A final factor which may be contributing to this dualistic view of Christian hope after death is the popularity of cremation. In 2017, 77% of deaths in the UK were followed by a cremation. There are practical and financial reasons for this shift in practice, and I don’t necessarily think that Christians shouldn’t cremate bodies (although I do have quite a bit of sympathy for Piper’s arguments), but the reality is that cremation is not a very body-affirming way of handling death. Most of us probably don’t like to think about the body of our loved ones being incinerated and therefore, in the context of a cremation, we tend to focus on the soul, rather than the body. By contrast, burial carries with it the biblical imagery of sowing a seed (1 Cor. 15:42-44). Burial is a body-affirming way of handling death, which points us towards the hope of resurrection. So, if we do cremate, we must make sure it doesn’t lead us to stop short of the fullness of Christian hope.

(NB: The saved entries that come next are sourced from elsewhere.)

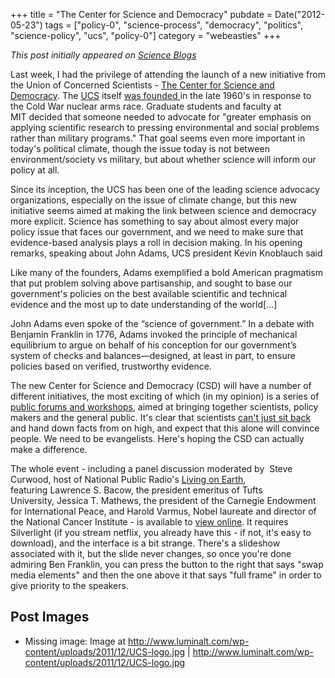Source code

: +++
title = "The Center for Science and Democracy"
pubdate = Date("2012-05-23")
tags = ["policy-0", "science-process", "democracy", "politics", "science-policy", "ucs", "policy-0"]
category = "webeasties"
+++

_This post initially appeared on [Science Blogs](http://scienceblogs.com/webeasties)_

Last week, I had the privilege of attending the launch of a new initiative from the Union of Concerned Scientists - [The Center for Science and Democracy](http://www.ucsusa.org/center-for-science-and-[democracy](/tag/democracy)/). The [UCS](/tag/ucs) itself [was founded ](http://www.ucsusa.org/about/)in the late 1960's in response to the Cold War nuclear arms race. Graduate students and faculty at MIT decided that someone needed to advocate for "greater emphasis on applying scientific research to pressing environmental and social problems rather than military programs." That goal seems even more important in today's political climate, though the issue today is not between environment/society vs military, but about whether science will inform our policy at all.

Since its inception, the UCS has been one of the leading science advocacy organizations, especially on the issue of climate change, but this new initiative seems aimed at making the link between science and democracy more explicit. Science has something to say about almost every major policy issue that faces our government, and we need to make sure that evidence-based analysis plays a roll in decision making. In his opening remarks, speaking about John Adams, UCS president Kevin Knoblauch said

Like many of the founders, Adams exemplified a bold American pragmatism that put problem solving above partisanship, and sought to base our government's policies on the best available scientific and technical evidence and the most up to date understanding of the world[...]

John Adams even spoke of the “science of government.” In a debate with Benjamin Franklin in 1776, Adams invoked the principle of mechanical equilibrium to argue on behalf of his conception for our government’s system of checks and balances—designed, at least in part, to ensure policies based on verified, trustworthy evidence.

The new Center for Science and Democracy (CSD) will have a number of different initiatives, the most exciting of which (in my opinion) is a series of [public forums and workshops](http://www.ucsusa.org/center-for-science-and-democracy/branscomb-science-and-democracy-forums.html), aimed at bringing together scientists, policy makers and the general public. It's clear that scientists [can't just sit back](http://www.biolbull.org/content/222/2/85.full) and hand down facts from on high, and expect that this alone will convince people. We need to be evangelists. Here's hoping the CSD can actually make a difference.

The whole event - including a panel discussion moderated by  Steve Curwood, host of National Public Radio's [Living on Earth](http://www.loe.org/), featuring Lawrence S. Bacow, the president emeritus of Tufts University, Jessica T. Mathews, the president of the Carnegie Endowment for International Peace, and Harold Varmus, Nobel laureate and director of the National Cancer Institute - is available to [view online](http://swankav.mediasite.com/mediasite/Play/fd4aa11129b84157a2903a9d22c4bf831d). It requires Silverlight (if you stream netflix, you already have this - if not, it's easy to download), and the interface is a bit strange. There's a slideshow associated with it, but the slide never changes, so once you're done admiring Ben Franklin, you can press the button to the right that says "swap media elements" and then the one above it that says "full frame" in order to give priority to the speakers.
 

      
  

 ## Post Images

- Missing image: Image at http://www.luminalt.com/wp-content/uploads/2011/12/UCS-logo.jpg | http://www.luminalt.com/wp-content/uploads/2011/12/UCS-logo.jpg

Hope beyond death is one of the great blessings of the gospel, and we don’t need to wait for further developments in technology to be sure that we will enjoy that hope. But let’s not miss the fullness of that hope by being dualists in death. Yes, for a time our bodies and souls will be separated, and yes, our souls will at that point be with Jesus, we will be at home with the Lord, enjoying what is better. But we won’t yet be enjoying what is best. The best will be yet to come. The best will come when what has been sown perishable will be raised imperishable, when death, dualism, and division will be defeated, and through resurrection, there will be restoration and reunion.